Task item> As the answer, give exactly the lines of the records below from the one with "## Additional Resources" through the one with "A website project for Helianthus Software", ends included and pictures left out.

Data section>
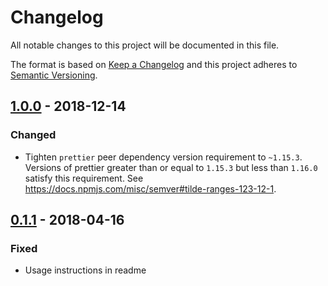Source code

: # Changelog
All notable changes to this project will be documented in this file.

The format is based on [Keep a Changelog](http://keepachangelog.com/en/1.0.0/)
and this project adheres to [Semantic Versioning](http://semver.org/spec/v2.0.0.html).

## [1.0.0] - 2018-12-14
### Changed
 - Tighten `prettier` peer dependency version requirement to `~1.15.3`. Versions of prettier greater than or equal to `1.15.3` but less than `1.16.0` satisfy this requirement. See https://docs.npmjs.com/misc/semver#tilde-ranges-123-12-1.

## [0.1.1] - 2018-04-16
### Fixed
 - Usage instructions in readme

 [1.0.0]: https://github.com/swimlane/prettier-config-swimlane/compare/v0.1.1...v1.0.0 
 [0.1.1]: https://github.com/swimlane/prettier-config-swimlane/compare/v0.1.0...v0.1.1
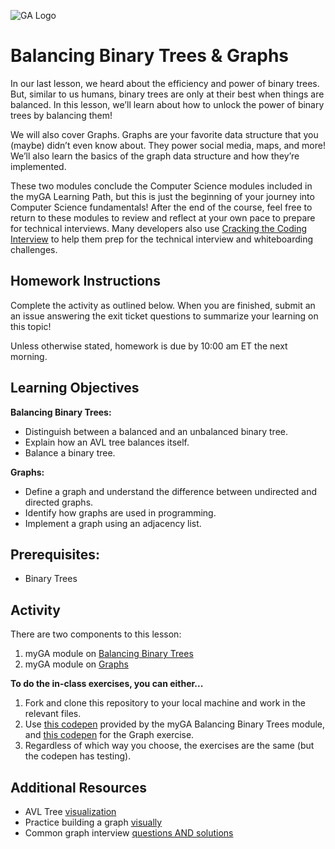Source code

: ![GA Logo](https://ga-dash.s3.amazonaws.com/production/assets/logo-9f88ae6c9c3871690e33280fcf557f33.png)

# Balancing Binary Trees & Graphs

In our last lesson, we heard about the efficiency and power of binary trees. But, similar to us humans, binary trees are only at their best when things are balanced. In this lesson, we’ll learn about how to unlock the power of binary trees by balancing them!

We will also cover Graphs. Graphs are your favorite data structure that you (maybe) didn’t even know about. They power social media, maps, and more! We’ll also learn the basics of the graph data structure and how they’re implemented.

These two modules conclude the Computer Science modules included in the myGA Learning Path, but this is just the beginning of your journey into Computer Science fundamentals! After the end of the course, feel free to return to these modules to review and reflect at your own pace to prepare for technical interviews. Many developers also use [Cracking the Coding Interview](http://ahmed-badawy.com/blog/wp-content/uploads/2018/10/Cracking-the-Coding-Interview-6th-Edition-189-Programming-Questions-and-Solutions.pdf) to help them prep for the technical interview and whiteboarding challenges. 

## Homework Instructions 

Complete the activity as outlined below. When you are finished, submit an an issue answering the exit ticket questions to summarize your learning on this topic! 

Unless otherwise stated, homework is due by 10:00 am ET the next morning.

## Learning Objectives

**Balancing Binary Trees:**

- Distinguish between a balanced and an unbalanced binary tree.
- Explain how an AVL tree balances itself.
- Balance a binary tree.

**Graphs:**

- Define a graph and understand the difference between undirected and directed graphs.
- Identify how graphs are used in programming.
- Implement a graph using an adjacency list.

## Prerequisites: 
* Binary Trees

## Activity

There are two components to this lesson: 
1. myGA module on [Balancing Binary Trees](https://my.generalassemb.ly/activities/263)
2. myGA module on [Graphs](https://my.generalassemb.ly/activities/403)

**To do the in-class exercises, you can either...** 

1. Fork and clone this repository to your local machine and work in the relevant files.
1. Use [this codepen](https://codepen.io/GAmarketing/pen/bZGMaQ?editors=0010#0) provided by the myGA Balancing Binary Trees module, and [this codepen](https://codepen.io/GAmarketing/pen/JzjvvE?editors=0010#0) for the Graph exercise.
1. Regardless of which way you choose, the exercises are the same (but the codepen has testing).

## Additional Resources
- AVL Tree [visualization](https://www.cs.usfca.edu/~galles/visualization/AVLtree.html)
- Practice building a graph [visually](https://visualgo.net/en/graphds?slide=1)
- Common graph interview [questions AND solutions](https://medium.com/@codingfreak/graph-data-structure-interview-questions-and-practice-problems-22d5cd488855)
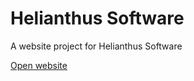 # Helianthus Software
A website project for Helianthus Software

<a href="https://kenjiiiiiie.github.io/helianthus/" target="_blank">Open website</a>
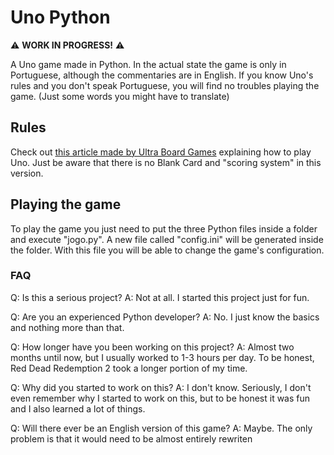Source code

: # Uno Python

:warning: **WORK IN PROGRESS!** :warning:

A Uno game made in Python. In the actual state the game is only in Portuguese, although the commentaries are in English. If you know Uno's rules and you don't speak Portuguese, you will find no troubles playing the game. (Just some words you might have to translate)

## Rules
Check out [this article made by Ultra Board Games](https://www.ultraboardgames.com/uno/game-rules.php) explaining how to play Uno. Just be aware that there is no Blank Card and "scoring system" in this version.

## Playing the game
To play the game you just need to put the three Python files inside a folder and execute "jogo.py". A new file called "config.ini" will be generated inside the folder. With this file you will be able to change the game's configuration.

### FAQ

Q: Is this a serious project?
A: Not at all. I started this project just for fun.

Q: Are you an experienced Python developer?
A: No. I just know the basics and nothing more than that.

Q: How longer have you been working on this project?
A: Almost two months until now, but I usually worked to 1-3 hours per day. To be honest, Red Dead Redemption 2 took a longer portion of my time.

Q: Why did you started to work on this?
A: I don't know. Seriously, I don't even remember why I started to work on this, but to be honest it was fun and I also learned a lot of things.

Q: Will there ever be an English version of this game?
A: Maybe. The only problem is that it would need to be almost entirely rewriten
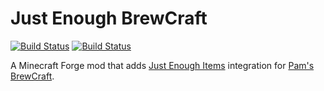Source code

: # Just Enough BrewCraft
[![Build Status](https://ci.pearx.net/job/pearxteam/job/just-enough-brewcraft/job/1.12-develop/badge/icon?subject=1.12-develop)](https://ci.pearx.net/job/pearxteam/job/just-enough-brewcraft/job/1.12-develop/)
[![Build Status](https://ci.pearx.net/job/pearxteam/job/just-enough-brewcraft/job/1.12-master/badge/icon?subject=1.12-master)](https://ci.pearx.net/job/pearxteam/job/just-enough-brewcraft/job/1.12-master/)

A Minecraft Forge mod that adds [Just Enough Items](https://github.com/mezz/JustEnoughItems) integration for [Pam's BrewCraft](https://github.com/MatrexsVigil/brewcraft).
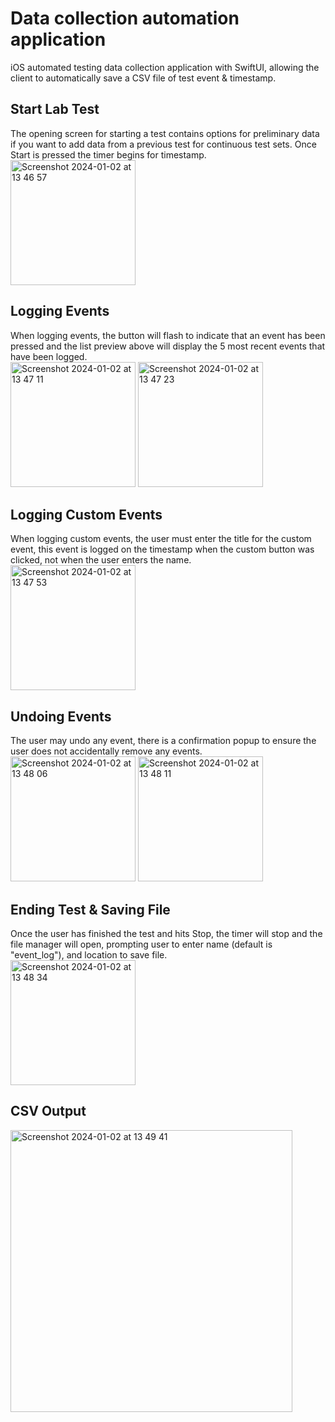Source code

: # Data collection automation application
iOS automated testing data collection application with SwiftUI, allowing the client to automatically save a CSV file of test event & timestamp.

## Start Lab Test
The opening screen for starting a test contains options for preliminary data if you want to add data from a previous test for continuous test sets. Once Start is pressed the timer begins for timestamp. <br>
<img width="200" alt="Screenshot 2024-01-02 at 13 46 57" src="https://github.com/scanner255/data_management_automation_iOS_application/assets/95446494/326c501b-d008-48fd-a680-d89e967bf7ef">

## Logging Events
When logging events, the button will flash to indicate that an event has been pressed and the list preview above will display the 5 most recent events that have been logged. <br>
<img width="200" alt="Screenshot 2024-01-02 at 13 47 11" src="https://github.com/scanner255/data_management_automation_iOS_application/assets/95446494/cd1932f2-61fe-49da-b27d-7146eca4d318"> 
<img width="200" alt="Screenshot 2024-01-02 at 13 47 23" src="https://github.com/scanner255/data_management_automation_iOS_application/assets/95446494/ceafa5ca-68a8-4561-ac1c-b4aed72a5369">

## Logging Custom Events
When logging custom events, the user must enter the title for the custom event, this event is logged on the timestamp when the custom button was clicked, not when the user enters the name. <br>
<img width="200" alt="Screenshot 2024-01-02 at 13 47 53" src="https://github.com/scanner255/data_management_automation_iOS_application/assets/95446494/7d025dc9-c217-4c6b-8658-f87ad5ac7d6a">

## Undoing Events
The user may undo any event, there is a confirmation popup to ensure the user does not accidentally remove any events. <br>
<img width="200" alt="Screenshot 2024-01-02 at 13 48 06" src="https://github.com/scanner255/data_management_automation_iOS_application/assets/95446494/3435b9f9-f38b-409c-a463-4b77c1505286">
<img width="200" alt="Screenshot 2024-01-02 at 13 48 11" src="https://github.com/scanner255/data_management_automation_iOS_application/assets/95446494/c283f0c3-35e4-4f27-8b48-04d6afee57a9">

## Ending Test & Saving File
Once the user has finished the test and hits Stop, the timer will stop and the file manager will open, prompting user to enter name (default is "event_log"), and location to save file. <br>
<img width="200" alt="Screenshot 2024-01-02 at 13 48 34" src="https://github.com/scanner255/data_management_automation_iOS_application/assets/95446494/fb80f50a-373a-4e76-b592-556d9f156eb0">

## CSV Output
<img width="451" alt="Screenshot 2024-01-02 at 13 49 41" src="https://github.com/scanner255/data_management_automation_iOS_application/assets/95446494/8fc83275-41e9-40b5-be70-daa49612710d">


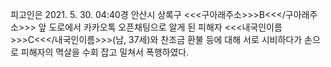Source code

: 피고인은 2021. 5. 30. 04:40경 안산시 상록구 <<<구아래주소>>>B<<</구아래주소>>> 앞 도로에서 카카오톡 오픈채팅으로 알게 된 피해자 <<<내국인이름>>>C<<</내국인이름>>>(남, 37세)와 찬조금 환불 등에 대해 서로 시비하다가 손으로 피해자의 멱살을 수회 잡고 밀쳐서 폭행하였다.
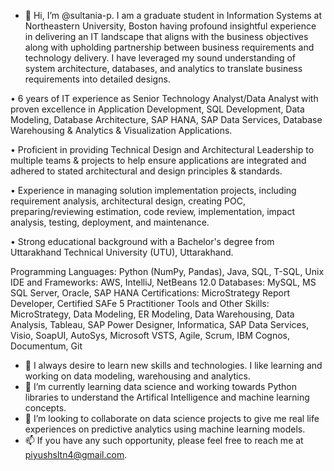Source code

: - 👋 Hi, I’m @sultania-p. I am a graduate student in Information Systems at Northeastern University, Boston having profound insightful experience in delivering an IT landscape that aligns with the business objectives along with upholding partnership between business requirements and technology delivery. I have leveraged my sound understanding of system architecture, databases, and analytics to translate business requirements into detailed designs. 

• 6 years of IT experience as Senior Technology Analyst/Data Analyst with proven excellence in Application Development, SQL Development, Data Modeling, Database Architecture, SAP HANA, SAP Data Services, Database Warehousing & Analytics & Visualization Applications.

• Proficient in providing Technical Design and Architectural Leadership to multiple teams & projects to help ensure applications are integrated and adhered to stated architectural and design principles & standards.

• Experience in managing solution implementation projects, including requirement analysis, architectural design, creating POC, preparing/reviewing estimation, code review, implementation, impact analysis, testing, deployment, and maintenance.

• Strong educational background with a Bachelor's degree from Uttarakhand Technical University (UTU), Uttarakhand.

  Programming Languages: Python (NumPy, Pandas), Java, SQL, T-SQL, Unix
  IDE and Frameworks: AWS, IntelliJ, NetBeans 12.0
  Databases: MySQL, MS SQL Server, Oracle, SAP HANA
  Certifications: MicroStrategy Report Developer, Certified SAFe 5 Practitioner
  Tools and Other Skills: MicroStrategy, Data Modeling, ER Modeling, Data Warehousing, Data Analysis, Tableau, SAP Power Designer, Informatica, SAP Data Services, Visio,                           SoapUI, AutoSys, Microsoft VSTS, Agile, Scrum, IBM Cognos, Documentum, Git

- 👀 I always desire to learn new skills and technologies. I like learning and working on data modeling, warehousing and analytics.
- 🌱 I’m currently learning data science and working towards Python libraries to understand the Artifical Intelligence and machine learning concepts.
- 💞️ I’m looking to collaborate on data science projects to give me real life experiences on predictive analytics using machine learning models.
- 📫 If you have any such opportunity, please feel free to reach me at piyushsltn4@gmail.com.

<!---
sultania-p/sultania-p is a ✨ special ✨ repository because its `README.md` (this file) appears on your GitHub profile.
You can click the Preview link to take a look at your changes.
--->
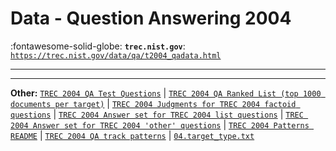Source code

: # Data - Question Answering 2004 

:fontawesome-solid-globe: **`trec.nist.gov`**: [`https://trec.nist.gov/data/qa/t2004_qadata.html`](https://trec.nist.gov/data/qa/t2004_qadata.html)

---



---

**Other:** [`TREC 2004 QA Test Questions`](https://trec.nist.gov/data/qa/2004_qadata/QA2004_testset.xml) | [`TREC 2004 QA Ranked List (top 1000 documents per target)`](https://trec.nist.gov/data/qa/2004_qadata/04.ranked_list.gz) | [`TREC 2004 Judgments for TREC 2004 factoid questions`](https://trec.nist.gov/data/qa/2004_qadata/04.factoid_judgments.txt) | [`TREC 2004 Answer set for TREC 2004 list questions`](https://trec.nist.gov/data/qa/2004_qadata/04.list_answers.txt) | [`TREC 2004 Answer set for TREC 2004 'other' questions`](https://trec.nist.gov/data/qa/2004_qadata/04.other_answers.txt) | [`TREC 2004 Patterns README`](https://trec.nist.gov/data/qa/2004_qadata/04.patterns.README.txt) | [`TREC 2004 QA track patterns`](https://trec.nist.gov/data/qa/2004_qadata/04.patterns.zip) | [`04.target_type.txt`](https://trec.nist.gov/data/qa/2004_qadata/04.target_type.txt)
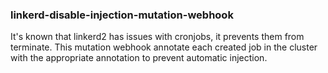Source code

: ### linkerd-disable-injection-mutation-webhook
It's known that linkerd2 has issues with cronjobs, it prevents them from terminate.
This mutation webhook annotate each created job in the cluster with the appropriate annotation to prevent automatic injection.

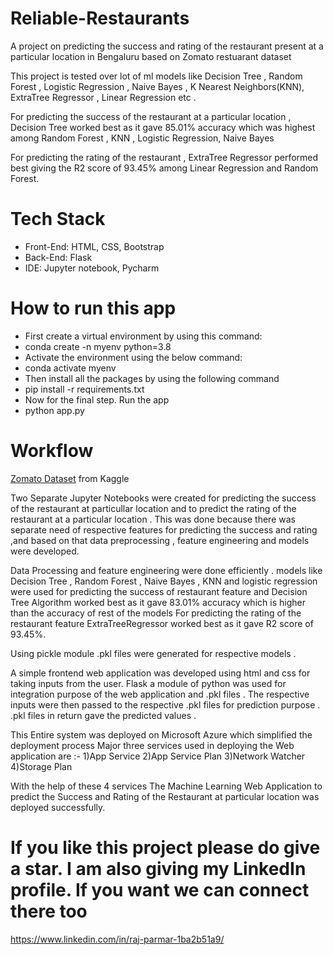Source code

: # Reliable-Restaurants

A project on predicting the success and rating of the restaurant present at a particular location in Bengaluru based on Zomato restuarant dataset

This project is tested over lot of ml models like Decision Tree , Random Forest , Logistic Regression , Naive Bayes , K Nearest Neighbors(KNN), ExtraTree Regressor , Linear Regression etc .

For predicting the success of the restaurant at a particular location , Decision Tree worked best as it gave 85.01% accuracy which was highest among Random Forest , KNN , Logistic Regression, Naive Bayes

For predicting the rating of the restaurant , ExtraTree Regressor performed best giving the R2 score of 93.45% among Linear Regression and Random Forest.


 


# Tech Stack
* Front-End: HTML, CSS, Bootstrap
* Back-End: Flask
* IDE: Jupyter notebook, Pycharm

# How to run this app
* First create a virtual environment by using this command:
* conda create -n myenv python=3.8
* Activate the environment using the below command:
* conda activate myenv
* Then install all the packages by using the following command
* pip install -r requirements.txt
* Now for the final step. Run the app
* python app.py


# Workflow


[Zomato Dataset](https://www.kaggle.com/himanshupoddar/zomato-bangalore-restaurants) from Kaggle

Two Separate Jupyter Notebooks were created for predicting the success of the restaurant at particullar location and to predict the rating of the restaurant at a particular location . This was done because there was separate need of respective features for predicting the success and rating ,and based on that data preprocessing , feature engineering and models were developed.

Data Processing and feature engineering were done efficiently .
models like Decision Tree , Random Forest , Naive Bayes , KNN and logistic regression were  used for predicting the success of restaurant feature and Decision Tree Algorithm worked best as it gave 83.01% accuracy which is higher than the accuracy of rest of the models
For predicting the rating of the restaurant feature  ExtraTreeRegressor worked best as it gave R2 score of 93.45%.

Using pickle module .pkl files were generated for respective models .

A simple frontend web application was developed using html and css for taking inputs from the user.
Flask a module of python was used for integration purpose of the web application and .pkl files .
The respective inputs were then passed to the respective .pkl files  for prediction purpose .
.pkl files in return gave the predicted values .

This Entire system was deployed on Microsoft Azure which simplified the deployment process 
Major three services used in deploying the Web application are :-
1)App Service
2)App Service Plan
3)Network Watcher
4)Storage Plan

With the help of these 4 services The Machine Learning Web Application to predict the Success and Rating of the Restaurant at particular location was deployed successfully.
# If you like this project please do give a star. I am also giving my LinkedIn profile. If you want we can connect there too
https://www.linkedin.com/in/raj-parmar-1ba2b51a9/




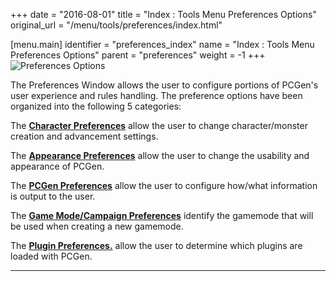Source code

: +++
date = "2016-08-01"
title = "Index : Tools Menu Preferences Options"
original_url = "/menu/tools/preferences/index.html"

[menu.main]
    identifier = "preferences_index"
    name = "Index : Tools Menu Preferences Options"
    parent = "preferences"
        weight = -1
+++
![Preferences Options](../../../images/menus/tools/menu_tools_00.png)

The Preferences Window allows the user to configure portions of PCGen's
user experience and rules handling. The preference options have been
organized into the following 5 categories:

The [**Character Preferences**](/menu/tools/preferences/character.html)
allow the user to change character/monster creation and advancement
settings.

The [**Appearance
Preferences**](/menu/tools/preferences/appearance.html) allow the user
to change the usability and appearance of PCGen.

The [**PCGen Preferences**](/menu/tools/preferences/pcgen.html) allow
the user to configure how/what information is output to the user.

The [**Game Mode/Campaign
Preferences**](/menu/tools/preferences/gamemode.html) identify the
gamemode that will be used when creating a new gamemode.

The [**Plugin Preferences.**](/menu/tools/preferences/plugin.html) allow
the user to determine which plugins are loaded with PCGen.

------------------------------------------------------------------------



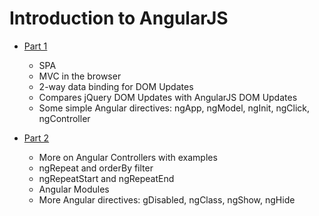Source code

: # Introduction to AngularJS

* [Part 1](https://github.com/ATL-WDI-Curriculum/angular-intro/blob/master/part-1.md)
  - SPA
  - MVC in the browser
  - 2-way data binding for DOM Updates
  - Compares jQuery DOM Updates with AngularJS DOM Updates
  - Some simple Angular directives: ngApp, ngModel, ngInit, ngClick, ngController

* [Part 2](https://github.com/ATL-WDI-Curriculum/angular-intro/blob/master/part-2.md)
  - More on Angular Controllers with examples
  - ngRepeat and orderBy filter
  - ngRepeatStart and ngRepeatEnd
  - Angular Modules
  - More Angular directives: gDisabled, ngClass, ngShow, ngHide
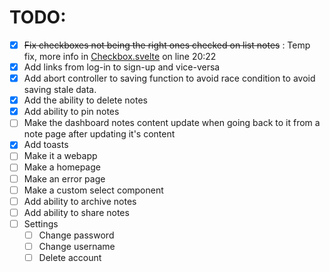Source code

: # TODO:

- [x] ~~Fix checkboxes not being the right ones checked on list notes~~ : Temp fix, more info in [Checkbox.svelte](src/lib/components/Checkbox/Checkbox.svelte) on line 20:22
- [x] Add links from log-in to sign-up and vice-versa
- [x] Add abort controller to saving function to avoid race condition to avoid saving stale data.
- [x] Add the ability to delete notes
- [x] Add ability to pin notes
- [ ] Make the dashboard notes content update when going back to it from a note page after updating it's content
- [x] Add toasts
- [ ] Make it a webapp
- [ ] Make a homepage
- [ ] Make an error page
- [ ] Make a custom select component
- [ ] Add ability to archive notes
- [ ] Add ability to share notes
- [ ] Settings
  - [ ] Change password
  - [ ] Change username
  - [ ] Delete account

Solution to this task>
## Additional Resources
- AVL Tree [visualization](https://www.cs.usfca.edu/~galles/visualization/AVLtree.html)
- Practice building a graph [visually](https://visualgo.net/en/graphds?slide=1)
- Common graph interview [questions AND solutions](https://medium.com/@codingfreak/graph-data-structure-interview-questions-and-practice-problems-22d5cd488855)
 # Helianthus Software
A website project for Helianthus Software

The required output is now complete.